**Activity:** Leaving the pictures aside, write out the whole listing below exactly.

····················

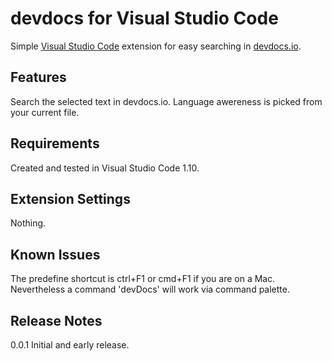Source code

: # devdocs for Visual Studio Code

Simple [Visual Studio Code](https://code.visualstudio.com/) extension for easy searching in [devdocs.io](http://devdocs.io/).

## Features

Search the selected text in devdocs.io. Language awereness is picked from your
current file.

## Requirements

Created and tested in Visual Studio Code 1.10.

## Extension Settings

Nothing.

## Known Issues

The predefine shortcut is ctrl+F1 or cmd+F1 if you are on a Mac. Nevertheless
a command 'devDocs' will work via command palette.

## Release Notes

0.0.1 Initial and early release.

····················

**Completed task:**
Source code

: # devdocs for Visual Studio Code

Simple [Visual Studio Code](https://code.visualstudio.com/) extension for easy searching in [devdocs.io](http://devdocs.io/).

## Features

Search the selected text in devdocs.io. Language awereness is picked from your
current file.

## Requirements

Created and tested in Visual Studio Code 1.10.

## Extension Settings

Nothing.

## Known Issues

The predefine shortcut is ctrl+F1 or cmd+F1 if you are on a Mac. Nevertheless
a command 'devDocs' will work via command palette.

## Release Notes

0.0.1 Initial and early release.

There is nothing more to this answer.